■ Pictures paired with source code
==*==
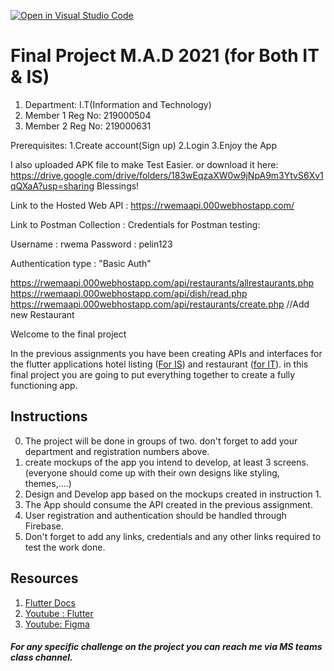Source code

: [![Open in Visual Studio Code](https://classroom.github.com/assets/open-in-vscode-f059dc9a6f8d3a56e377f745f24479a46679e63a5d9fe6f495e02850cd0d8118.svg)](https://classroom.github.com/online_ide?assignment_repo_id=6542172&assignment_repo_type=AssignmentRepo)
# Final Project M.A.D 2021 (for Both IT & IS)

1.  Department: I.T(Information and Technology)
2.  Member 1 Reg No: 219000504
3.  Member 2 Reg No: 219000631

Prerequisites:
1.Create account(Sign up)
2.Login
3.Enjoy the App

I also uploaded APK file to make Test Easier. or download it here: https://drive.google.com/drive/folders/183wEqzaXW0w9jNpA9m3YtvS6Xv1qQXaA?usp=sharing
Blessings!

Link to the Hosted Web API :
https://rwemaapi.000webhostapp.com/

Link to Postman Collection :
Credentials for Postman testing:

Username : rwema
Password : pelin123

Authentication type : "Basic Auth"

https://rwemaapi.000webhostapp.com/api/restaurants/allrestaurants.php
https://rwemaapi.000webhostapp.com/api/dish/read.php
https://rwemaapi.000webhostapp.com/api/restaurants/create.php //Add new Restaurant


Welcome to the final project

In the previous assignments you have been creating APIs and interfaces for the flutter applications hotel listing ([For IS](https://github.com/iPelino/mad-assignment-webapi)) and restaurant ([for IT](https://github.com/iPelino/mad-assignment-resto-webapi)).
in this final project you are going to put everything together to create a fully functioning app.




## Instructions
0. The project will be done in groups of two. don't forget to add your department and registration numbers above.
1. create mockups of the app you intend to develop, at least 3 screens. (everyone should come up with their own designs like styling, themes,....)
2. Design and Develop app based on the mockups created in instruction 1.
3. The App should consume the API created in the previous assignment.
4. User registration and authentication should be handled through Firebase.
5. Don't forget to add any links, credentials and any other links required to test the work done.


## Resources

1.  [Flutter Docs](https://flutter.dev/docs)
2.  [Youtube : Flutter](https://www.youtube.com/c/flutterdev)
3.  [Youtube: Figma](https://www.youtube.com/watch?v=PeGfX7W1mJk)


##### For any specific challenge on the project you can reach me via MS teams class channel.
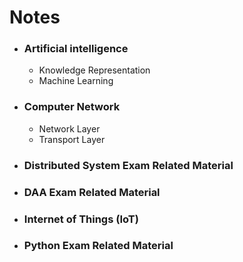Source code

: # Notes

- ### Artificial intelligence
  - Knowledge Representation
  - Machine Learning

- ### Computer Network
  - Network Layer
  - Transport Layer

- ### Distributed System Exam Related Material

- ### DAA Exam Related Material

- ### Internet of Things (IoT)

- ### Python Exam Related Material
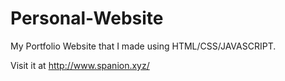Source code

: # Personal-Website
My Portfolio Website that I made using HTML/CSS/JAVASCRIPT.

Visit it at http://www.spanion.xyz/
==*==
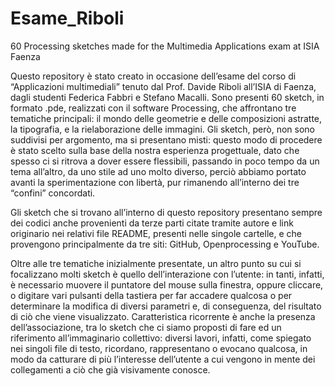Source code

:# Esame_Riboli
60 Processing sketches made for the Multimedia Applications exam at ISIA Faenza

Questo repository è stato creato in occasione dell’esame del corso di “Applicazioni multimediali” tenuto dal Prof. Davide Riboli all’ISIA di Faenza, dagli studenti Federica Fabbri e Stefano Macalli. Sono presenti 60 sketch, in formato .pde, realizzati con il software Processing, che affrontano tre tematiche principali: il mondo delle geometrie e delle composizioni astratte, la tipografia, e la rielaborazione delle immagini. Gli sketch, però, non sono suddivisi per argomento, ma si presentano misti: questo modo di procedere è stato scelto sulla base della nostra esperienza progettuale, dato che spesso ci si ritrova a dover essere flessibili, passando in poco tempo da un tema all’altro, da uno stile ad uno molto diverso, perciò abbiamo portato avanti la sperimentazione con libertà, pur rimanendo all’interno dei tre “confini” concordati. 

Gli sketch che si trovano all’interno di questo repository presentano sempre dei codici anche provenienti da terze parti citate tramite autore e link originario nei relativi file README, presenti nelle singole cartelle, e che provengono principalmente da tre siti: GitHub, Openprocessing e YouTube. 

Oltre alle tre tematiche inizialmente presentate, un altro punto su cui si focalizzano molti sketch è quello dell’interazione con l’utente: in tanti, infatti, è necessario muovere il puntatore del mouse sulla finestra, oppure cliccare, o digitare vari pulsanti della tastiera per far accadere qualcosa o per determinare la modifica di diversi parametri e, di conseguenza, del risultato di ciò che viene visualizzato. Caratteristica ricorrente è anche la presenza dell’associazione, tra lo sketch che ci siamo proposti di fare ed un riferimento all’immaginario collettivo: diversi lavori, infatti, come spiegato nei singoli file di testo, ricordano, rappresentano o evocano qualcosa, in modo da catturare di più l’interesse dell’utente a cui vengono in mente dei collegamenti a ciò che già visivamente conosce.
==*==
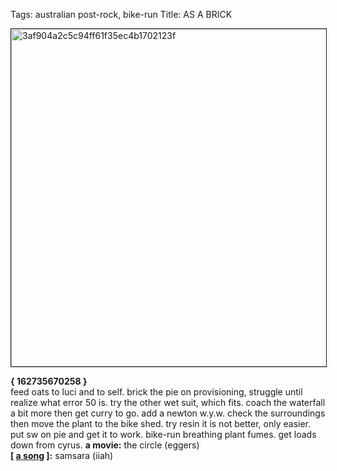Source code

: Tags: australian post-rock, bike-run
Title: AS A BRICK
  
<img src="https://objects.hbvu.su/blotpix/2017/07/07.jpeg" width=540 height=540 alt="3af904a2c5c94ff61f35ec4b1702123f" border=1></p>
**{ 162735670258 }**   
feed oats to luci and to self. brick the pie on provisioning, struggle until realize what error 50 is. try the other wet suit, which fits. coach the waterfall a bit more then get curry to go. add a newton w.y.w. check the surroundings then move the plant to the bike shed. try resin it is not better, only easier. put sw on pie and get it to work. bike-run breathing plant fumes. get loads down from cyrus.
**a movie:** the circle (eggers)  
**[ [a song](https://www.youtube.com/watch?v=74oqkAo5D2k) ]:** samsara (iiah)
==*==
■ TASK BRIEF
For each line above that includes "made", make a copy.

■ ANSWER BELOW
My Portfolio Website that I made using HTML/CSS/JAVASCRIPT.
60 Processing sketches made for the Multimedia Applications exam at ISIA Faenza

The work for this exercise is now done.